What the exercise asks :: Of all the lines below, return only those starting with the line holding "<br>Paste the Alarm" and going on through the line holding "##### Node H: **Clear Alarm**", exactly as written.

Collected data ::

* * *

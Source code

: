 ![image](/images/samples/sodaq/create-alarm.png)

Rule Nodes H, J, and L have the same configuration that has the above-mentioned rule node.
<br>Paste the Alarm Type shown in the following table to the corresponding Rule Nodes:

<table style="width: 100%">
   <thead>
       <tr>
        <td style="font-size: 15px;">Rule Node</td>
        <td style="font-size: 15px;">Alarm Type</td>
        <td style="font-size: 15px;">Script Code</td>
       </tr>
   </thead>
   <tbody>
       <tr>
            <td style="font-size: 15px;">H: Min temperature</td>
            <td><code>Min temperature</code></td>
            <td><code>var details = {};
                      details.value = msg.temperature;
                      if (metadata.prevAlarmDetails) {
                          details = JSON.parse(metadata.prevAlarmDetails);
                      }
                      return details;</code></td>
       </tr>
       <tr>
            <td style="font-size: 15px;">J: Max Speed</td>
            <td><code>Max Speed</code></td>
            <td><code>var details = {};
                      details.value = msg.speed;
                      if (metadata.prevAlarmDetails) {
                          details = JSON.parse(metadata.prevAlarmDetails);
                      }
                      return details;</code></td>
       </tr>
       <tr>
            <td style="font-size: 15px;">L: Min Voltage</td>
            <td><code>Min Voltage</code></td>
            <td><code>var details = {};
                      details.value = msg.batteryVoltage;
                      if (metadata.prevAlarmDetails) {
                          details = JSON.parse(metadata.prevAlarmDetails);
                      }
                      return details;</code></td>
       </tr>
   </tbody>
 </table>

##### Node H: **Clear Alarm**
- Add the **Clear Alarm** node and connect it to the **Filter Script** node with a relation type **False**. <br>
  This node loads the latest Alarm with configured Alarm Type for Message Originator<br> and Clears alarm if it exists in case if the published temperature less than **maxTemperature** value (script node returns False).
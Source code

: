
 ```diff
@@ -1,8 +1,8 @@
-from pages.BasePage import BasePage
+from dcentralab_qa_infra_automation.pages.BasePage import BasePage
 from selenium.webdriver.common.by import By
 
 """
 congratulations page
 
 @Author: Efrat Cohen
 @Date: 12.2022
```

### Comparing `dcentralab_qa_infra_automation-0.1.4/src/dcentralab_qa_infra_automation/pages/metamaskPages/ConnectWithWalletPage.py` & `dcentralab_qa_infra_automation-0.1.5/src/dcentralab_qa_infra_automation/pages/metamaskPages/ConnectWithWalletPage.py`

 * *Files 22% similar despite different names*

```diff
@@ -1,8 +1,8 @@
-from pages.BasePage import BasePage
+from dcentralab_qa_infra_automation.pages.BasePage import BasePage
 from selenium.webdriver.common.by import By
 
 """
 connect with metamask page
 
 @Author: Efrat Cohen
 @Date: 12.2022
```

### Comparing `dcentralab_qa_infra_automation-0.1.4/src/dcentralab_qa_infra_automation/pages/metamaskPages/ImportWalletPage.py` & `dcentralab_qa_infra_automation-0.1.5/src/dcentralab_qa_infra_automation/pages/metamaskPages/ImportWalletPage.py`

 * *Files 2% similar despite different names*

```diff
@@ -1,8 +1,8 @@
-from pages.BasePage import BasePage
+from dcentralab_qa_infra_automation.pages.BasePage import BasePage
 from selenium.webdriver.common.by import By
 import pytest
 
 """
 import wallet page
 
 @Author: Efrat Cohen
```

* * *

Reply ::
<br>Paste the Alarm Type shown in the following table to the corresponding Rule Nodes:

<table style="width: 100%">
   <thead>
       <tr>
        <td style="font-size: 15px;">Rule Node</td>
        <td style="font-size: 15px;">Alarm Type</td>
        <td style="font-size: 15px;">Script Code</td>
       </tr>
   </thead>
   <tbody>
       <tr>
            <td style="font-size: 15px;">H: Min temperature</td>
            <td><code>Min temperature</code></td>
            <td><code>var details = {};
                      details.value = msg.temperature;
                      if (metadata.prevAlarmDetails) {
                          details = JSON.parse(metadata.prevAlarmDetails);
                      }
                      return details;</code></td>
       </tr>
       <tr>
            <td style="font-size: 15px;">J: Max Speed</td>
            <td><code>Max Speed</code></td>
            <td><code>var details = {};
                      details.value = msg.speed;
                      if (metadata.prevAlarmDetails) {
                          details = JSON.parse(metadata.prevAlarmDetails);
                      }
                      return details;</code></td>
       </tr>
       <tr>
            <td style="font-size: 15px;">L: Min Voltage</td>
            <td><code>Min Voltage</code></td>
            <td><code>var details = {};
                      details.value = msg.batteryVoltage;
                      if (metadata.prevAlarmDetails) {
                          details = JSON.parse(metadata.prevAlarmDetails);
                      }
                      return details;</code></td>
       </tr>
   </tbody>
 </table>

##### Node H: **Clear Alarm**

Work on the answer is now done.